Juan José Saer (Santa Fe, 1937 - Paris, 2005), écrivain argentin originaire de la région du Paranà, obtient une bourse d’études pour se rendre en France en 1968, peu avant le début de la dictature. Parisien d’adoption, il le restera jusqu’à la fin de ses jours, même lorsqu’il enseignera la littérature hispano-américaine à l’université de Rennes.
L’originalité de son œuvre réside dans la qualité de sa prose aux accents poétiques et philosophiques : elle nous parle de l’Homme et de son problématique rapport au réel. Amateur du Nouveau Roman sans y adhérer, Saer s’inspire beaucoup du poète Juan L. Ortiz, ami et maître à penser de sa jeunesse, mais aussi de ses avides lectures – littératures « universelles » anglaise, américaine, et française, entre autres. Malgré l’impressionnante vividité de son écriture, l’œuvre de cet écrivain atypique reste encore méconnue de la critique française et je prends un malin plaisir à penser que les lecteurs du Diable et moi-même faisons partie de ces happy few qui pourront reconnaître, avant la lettre, le talent où il est.

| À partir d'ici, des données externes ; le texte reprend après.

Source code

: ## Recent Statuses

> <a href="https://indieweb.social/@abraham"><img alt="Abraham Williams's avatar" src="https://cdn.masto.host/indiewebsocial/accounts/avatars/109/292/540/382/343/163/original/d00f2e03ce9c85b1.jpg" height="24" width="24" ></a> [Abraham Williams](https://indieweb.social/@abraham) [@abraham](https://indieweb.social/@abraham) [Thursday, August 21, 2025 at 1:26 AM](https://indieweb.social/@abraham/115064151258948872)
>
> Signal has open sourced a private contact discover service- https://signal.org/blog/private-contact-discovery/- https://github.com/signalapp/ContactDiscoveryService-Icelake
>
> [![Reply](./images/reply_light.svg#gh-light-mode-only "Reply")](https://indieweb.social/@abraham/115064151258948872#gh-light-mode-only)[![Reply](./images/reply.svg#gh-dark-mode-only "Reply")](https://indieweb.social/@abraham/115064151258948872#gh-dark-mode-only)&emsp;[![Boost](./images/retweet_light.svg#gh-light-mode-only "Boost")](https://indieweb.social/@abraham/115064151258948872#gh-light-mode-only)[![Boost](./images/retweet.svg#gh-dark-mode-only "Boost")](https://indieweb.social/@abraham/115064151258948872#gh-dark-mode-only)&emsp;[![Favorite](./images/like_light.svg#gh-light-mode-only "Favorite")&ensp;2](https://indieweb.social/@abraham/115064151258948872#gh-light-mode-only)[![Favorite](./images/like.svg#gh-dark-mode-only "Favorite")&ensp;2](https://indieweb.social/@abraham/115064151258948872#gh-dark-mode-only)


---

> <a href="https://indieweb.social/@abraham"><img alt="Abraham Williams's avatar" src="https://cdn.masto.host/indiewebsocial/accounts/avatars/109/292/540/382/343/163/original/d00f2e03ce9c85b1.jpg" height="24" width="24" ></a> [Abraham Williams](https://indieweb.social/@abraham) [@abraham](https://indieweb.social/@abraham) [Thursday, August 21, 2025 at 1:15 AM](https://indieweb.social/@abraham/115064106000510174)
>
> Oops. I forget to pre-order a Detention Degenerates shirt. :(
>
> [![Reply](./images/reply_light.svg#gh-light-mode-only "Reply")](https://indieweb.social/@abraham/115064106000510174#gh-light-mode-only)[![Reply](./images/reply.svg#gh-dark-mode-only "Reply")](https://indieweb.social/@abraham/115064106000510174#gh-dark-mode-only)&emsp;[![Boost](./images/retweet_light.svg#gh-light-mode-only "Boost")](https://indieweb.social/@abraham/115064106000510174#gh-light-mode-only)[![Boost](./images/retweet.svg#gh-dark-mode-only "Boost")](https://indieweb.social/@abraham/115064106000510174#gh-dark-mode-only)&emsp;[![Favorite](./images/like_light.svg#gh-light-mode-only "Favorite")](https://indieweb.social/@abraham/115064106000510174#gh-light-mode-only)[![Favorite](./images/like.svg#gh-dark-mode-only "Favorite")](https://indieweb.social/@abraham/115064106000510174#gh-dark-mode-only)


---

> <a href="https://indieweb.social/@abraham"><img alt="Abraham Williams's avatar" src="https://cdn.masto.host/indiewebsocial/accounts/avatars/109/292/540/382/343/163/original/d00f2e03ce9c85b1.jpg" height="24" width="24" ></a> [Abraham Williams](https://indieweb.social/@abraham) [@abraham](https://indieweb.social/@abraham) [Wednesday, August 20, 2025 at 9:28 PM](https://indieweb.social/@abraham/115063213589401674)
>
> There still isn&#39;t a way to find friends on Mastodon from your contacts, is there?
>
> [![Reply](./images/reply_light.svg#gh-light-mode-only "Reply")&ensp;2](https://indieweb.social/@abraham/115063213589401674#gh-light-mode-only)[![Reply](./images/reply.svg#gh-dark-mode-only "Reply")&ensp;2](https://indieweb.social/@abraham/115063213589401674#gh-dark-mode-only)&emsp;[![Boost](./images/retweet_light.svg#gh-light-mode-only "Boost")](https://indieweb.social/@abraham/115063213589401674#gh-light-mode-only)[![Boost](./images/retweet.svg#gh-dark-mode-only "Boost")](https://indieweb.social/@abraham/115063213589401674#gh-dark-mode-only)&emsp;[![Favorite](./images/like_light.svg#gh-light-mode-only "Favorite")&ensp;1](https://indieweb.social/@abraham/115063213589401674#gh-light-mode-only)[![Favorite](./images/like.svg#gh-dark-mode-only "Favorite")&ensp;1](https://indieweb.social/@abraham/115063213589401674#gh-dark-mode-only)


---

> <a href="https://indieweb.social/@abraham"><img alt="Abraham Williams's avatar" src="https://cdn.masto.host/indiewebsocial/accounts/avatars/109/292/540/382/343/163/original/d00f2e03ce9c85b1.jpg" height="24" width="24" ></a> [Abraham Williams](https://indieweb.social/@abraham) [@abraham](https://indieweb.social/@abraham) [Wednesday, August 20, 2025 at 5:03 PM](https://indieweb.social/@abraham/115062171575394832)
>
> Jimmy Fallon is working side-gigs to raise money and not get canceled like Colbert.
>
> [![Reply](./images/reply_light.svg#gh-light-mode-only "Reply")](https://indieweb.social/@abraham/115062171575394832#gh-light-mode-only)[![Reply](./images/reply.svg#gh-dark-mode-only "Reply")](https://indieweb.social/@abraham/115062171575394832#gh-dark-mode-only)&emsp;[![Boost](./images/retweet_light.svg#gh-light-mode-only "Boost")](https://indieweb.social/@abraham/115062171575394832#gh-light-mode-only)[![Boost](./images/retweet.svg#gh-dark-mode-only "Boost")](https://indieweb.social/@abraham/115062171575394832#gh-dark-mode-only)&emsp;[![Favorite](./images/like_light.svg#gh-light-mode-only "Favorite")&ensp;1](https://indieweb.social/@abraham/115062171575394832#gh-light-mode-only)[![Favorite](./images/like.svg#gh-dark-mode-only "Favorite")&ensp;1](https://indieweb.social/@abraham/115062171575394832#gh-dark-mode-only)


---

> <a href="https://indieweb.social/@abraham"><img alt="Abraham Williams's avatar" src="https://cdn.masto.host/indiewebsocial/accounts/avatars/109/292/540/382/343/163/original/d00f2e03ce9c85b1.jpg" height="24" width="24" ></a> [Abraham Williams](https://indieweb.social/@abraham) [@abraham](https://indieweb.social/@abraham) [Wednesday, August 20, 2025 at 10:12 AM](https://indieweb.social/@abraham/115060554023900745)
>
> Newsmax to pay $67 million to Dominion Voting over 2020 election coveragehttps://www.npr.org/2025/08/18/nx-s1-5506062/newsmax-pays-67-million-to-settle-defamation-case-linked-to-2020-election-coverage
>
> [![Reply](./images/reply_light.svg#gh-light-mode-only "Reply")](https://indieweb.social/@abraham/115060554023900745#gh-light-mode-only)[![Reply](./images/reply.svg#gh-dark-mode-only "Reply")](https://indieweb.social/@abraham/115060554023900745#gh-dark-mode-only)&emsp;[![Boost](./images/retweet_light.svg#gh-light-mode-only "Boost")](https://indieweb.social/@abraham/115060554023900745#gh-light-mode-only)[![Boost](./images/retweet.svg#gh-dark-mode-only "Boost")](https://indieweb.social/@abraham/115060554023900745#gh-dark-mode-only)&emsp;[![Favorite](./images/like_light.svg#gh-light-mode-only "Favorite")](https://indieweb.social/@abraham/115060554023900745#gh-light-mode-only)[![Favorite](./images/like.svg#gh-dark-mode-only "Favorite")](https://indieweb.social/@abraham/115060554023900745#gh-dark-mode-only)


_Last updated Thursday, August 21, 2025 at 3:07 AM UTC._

Le Tour complet, paru aux éditions du Seuil dans l’excellente traduction de Philippe Bataillon, est un roman de jeunesse qui referme un cycle. Pendant deux jours et deux nuits, les deux protagonistes, César Rey et Pancho Expósito vivent des histoires similaires. Le premier est un écrivain désabusé et sans scrupules. Amant de la femme de son meilleur ami : la trahison est consommée et il est sur le point de « quitter » la ville. Le second, Pancho, est un jeune professeur de lettres insomniaque qui se sait incapable d’aimer. Leurs existences sont peintes avec une touche de pessimisme grinçant sans jamais tomber dans le dramatisme. Tous deux sont tourmentés et amers. Leurs caractères se reflètent et convergent lors de l’asado final, scène qui constituera un leitmotiv de l’œuvre saerienne. Les dialogues à l’ironie corrosive laissent entrevoir quelques épiphanies. Les personnages parviennent toujours à s’en sortir, pour trouver dans la parole une possible échappatoire. Passionnés de littérature, ils posent, au travers de leurs discussions, une question essentielle : qu’est-ce que l’objet littéraire, comment écrire, comment être écrivain ? Le texte reflète une préoccupation qui est au centre de la littérature de notre temps : « Il faut organiser...une structure...équivalente...à la structure de la vie. »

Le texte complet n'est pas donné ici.